PROVIDED DATA =>

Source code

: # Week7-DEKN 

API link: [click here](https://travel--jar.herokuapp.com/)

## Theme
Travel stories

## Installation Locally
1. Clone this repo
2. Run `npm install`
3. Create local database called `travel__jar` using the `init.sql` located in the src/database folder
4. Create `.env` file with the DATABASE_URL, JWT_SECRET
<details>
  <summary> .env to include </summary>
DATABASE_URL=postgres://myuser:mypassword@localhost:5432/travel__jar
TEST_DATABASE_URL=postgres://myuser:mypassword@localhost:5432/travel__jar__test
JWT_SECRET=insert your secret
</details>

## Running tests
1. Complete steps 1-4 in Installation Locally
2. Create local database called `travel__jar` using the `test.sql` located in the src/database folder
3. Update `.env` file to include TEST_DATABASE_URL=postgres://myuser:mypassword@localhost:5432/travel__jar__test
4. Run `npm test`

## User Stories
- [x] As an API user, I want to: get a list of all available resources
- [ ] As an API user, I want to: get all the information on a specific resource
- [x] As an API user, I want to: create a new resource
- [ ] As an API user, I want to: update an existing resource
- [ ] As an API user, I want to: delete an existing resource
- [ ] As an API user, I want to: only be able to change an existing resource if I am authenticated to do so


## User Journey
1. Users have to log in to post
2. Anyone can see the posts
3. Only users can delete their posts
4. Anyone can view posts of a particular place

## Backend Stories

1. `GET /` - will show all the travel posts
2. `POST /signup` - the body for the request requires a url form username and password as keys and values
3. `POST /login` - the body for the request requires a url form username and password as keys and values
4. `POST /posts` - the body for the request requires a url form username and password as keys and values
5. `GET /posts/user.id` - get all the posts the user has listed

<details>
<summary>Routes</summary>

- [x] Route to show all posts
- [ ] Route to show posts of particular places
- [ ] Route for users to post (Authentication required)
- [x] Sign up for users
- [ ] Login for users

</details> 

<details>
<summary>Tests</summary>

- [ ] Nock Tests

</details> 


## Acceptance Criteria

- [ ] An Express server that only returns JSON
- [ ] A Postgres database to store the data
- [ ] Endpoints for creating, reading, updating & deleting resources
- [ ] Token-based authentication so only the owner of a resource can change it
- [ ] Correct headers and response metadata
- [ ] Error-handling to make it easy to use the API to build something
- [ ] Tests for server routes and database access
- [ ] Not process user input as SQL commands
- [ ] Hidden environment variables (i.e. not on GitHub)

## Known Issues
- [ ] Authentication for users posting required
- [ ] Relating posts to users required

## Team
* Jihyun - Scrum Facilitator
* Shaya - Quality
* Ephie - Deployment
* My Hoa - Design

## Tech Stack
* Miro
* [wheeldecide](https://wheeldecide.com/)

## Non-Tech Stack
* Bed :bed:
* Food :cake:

REQUIREMENT =>
In full and word for word, output the material.

EXPECTED ANSWER =>
Source code

: # Week7-DEKN 

API link: [click here](https://travel--jar.herokuapp.com/)

## Theme
Travel stories

## Installation Locally
1. Clone this repo
2. Run `npm install`
3. Create local database called `travel__jar` using the `init.sql` located in the src/database folder
4. Create `.env` file with the DATABASE_URL, JWT_SECRET
<details>
  <summary> .env to include </summary>
DATABASE_URL=postgres://myuser:mypassword@localhost:5432/travel__jar
TEST_DATABASE_URL=postgres://myuser:mypassword@localhost:5432/travel__jar__test
JWT_SECRET=insert your secret
</details>

## Running tests
1. Complete steps 1-4 in Installation Locally
2. Create local database called `travel__jar` using the `test.sql` located in the src/database folder
3. Update `.env` file to include TEST_DATABASE_URL=postgres://myuser:mypassword@localhost:5432/travel__jar__test
4. Run `npm test`

## User Stories
- [x] As an API user, I want to: get a list of all available resources
- [ ] As an API user, I want to: get all the information on a specific resource
- [x] As an API user, I want to: create a new resource
- [ ] As an API user, I want to: update an existing resource
- [ ] As an API user, I want to: delete an existing resource
- [ ] As an API user, I want to: only be able to change an existing resource if I am authenticated to do so


## User Journey
1. Users have to log in to post
2. Anyone can see the posts
3. Only users can delete their posts
4. Anyone can view posts of a particular place

## Backend Stories

1. `GET /` - will show all the travel posts
2. `POST /signup` - the body for the request requires a url form username and password as keys and values
3. `POST /login` - the body for the request requires a url form username and password as keys and values
4. `POST /posts` - the body for the request requires a url form username and password as keys and values
5. `GET /posts/user.id` - get all the posts the user has listed

<details>
<summary>Routes</summary>

- [x] Route to show all posts
- [ ] Route to show posts of particular places
- [ ] Route for users to post (Authentication required)
- [x] Sign up for users
- [ ] Login for users

</details> 

<details>
<summary>Tests</summary>

- [ ] Nock Tests

</details> 


## Acceptance Criteria

- [ ] An Express server that only returns JSON
- [ ] A Postgres database to store the data
- [ ] Endpoints for creating, reading, updating & deleting resources
- [ ] Token-based authentication so only the owner of a resource can change it
- [ ] Correct headers and response metadata
- [ ] Error-handling to make it easy to use the API to build something
- [ ] Tests for server routes and database access
- [ ] Not process user input as SQL commands
- [ ] Hidden environment variables (i.e. not on GitHub)

## Known Issues
- [ ] Authentication for users posting required
- [ ] Relating posts to users required

## Team
* Jihyun - Scrum Facilitator
* Shaya - Quality
* Ephie - Deployment
* My Hoa - Design

## Tech Stack
* Miro
* [wheeldecide](https://wheeldecide.com/)

## Non-Tech Stack
* Bed :bed:
* Food :cake:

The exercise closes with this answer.